> WORK REQUIRED:
Below are some entries. Copy each line that holds the string "have".

──────── PROVIDED ENTRIES ────────

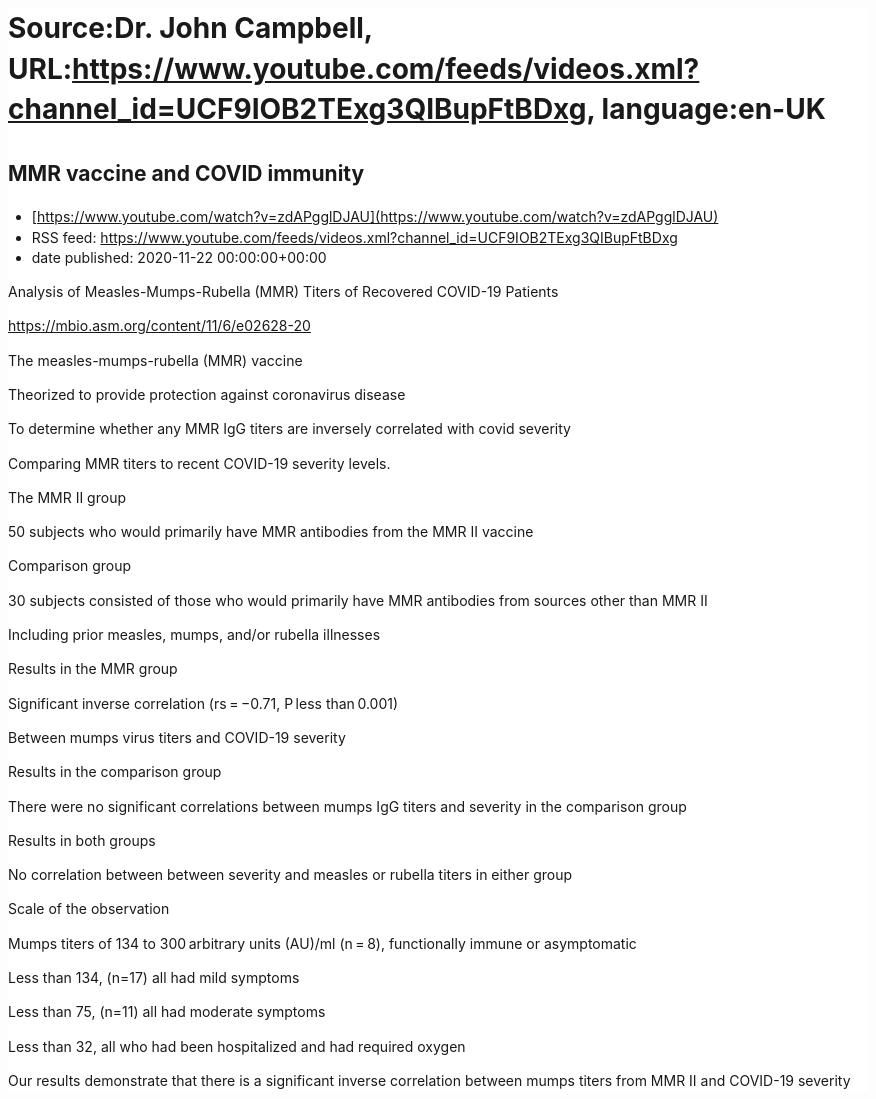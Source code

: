 # Source:Dr. John Campbell, URL:https://www.youtube.com/feeds/videos.xml?channel_id=UCF9IOB2TExg3QIBupFtBDxg, language:en-UK

## MMR vaccine and COVID immunity
 - [https://www.youtube.com/watch?v=zdAPgglDJAU](https://www.youtube.com/watch?v=zdAPgglDJAU)
 - RSS feed: https://www.youtube.com/feeds/videos.xml?channel_id=UCF9IOB2TExg3QIBupFtBDxg
 - date published: 2020-11-22 00:00:00+00:00

Analysis of Measles-Mumps-Rubella (MMR) Titers of Recovered COVID-19 Patients

https://mbio.asm.org/content/11/6/e02628-20

The measles-mumps-rubella (MMR) vaccine

Theorized to provide protection against coronavirus disease

To determine whether any MMR IgG titers are inversely correlated with covid severity

Comparing MMR titers to recent COVID-19 severity levels.

The MMR II group

50 subjects who would primarily have MMR antibodies from the MMR II vaccine

Comparison group

30 subjects consisted of those who would primarily have MMR antibodies from sources other than MMR II

Including prior measles, mumps, and/or rubella illnesses

Results in the MMR group

Significant inverse correlation (rs = −0.71, P less than 0.001) 

Between mumps virus titers and COVID-19 severity

Results in the comparison group

There were no significant correlations between mumps IgG titers and severity in the comparison group

Results in both groups

No correlation between between severity and measles or rubella titers in either group

Scale of the observation

Mumps titers of 134 to 300 arbitrary units (AU)/ml (n = 8), functionally immune or asymptomatic

Less than 134, (n=17) all had mild symptoms

Less than 75, (n=11) all had moderate symptoms

Less than 32, all who had been hospitalized and had required oxygen

Our results demonstrate that there is a significant inverse correlation between mumps titers from MMR II and COVID-19 severity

────────

> SOLUTION FOR THIS TASK:
50 subjects who would primarily have MMR antibodies from the MMR II vaccine
30 subjects consisted of those who would primarily have MMR antibodies from sources other than MMR II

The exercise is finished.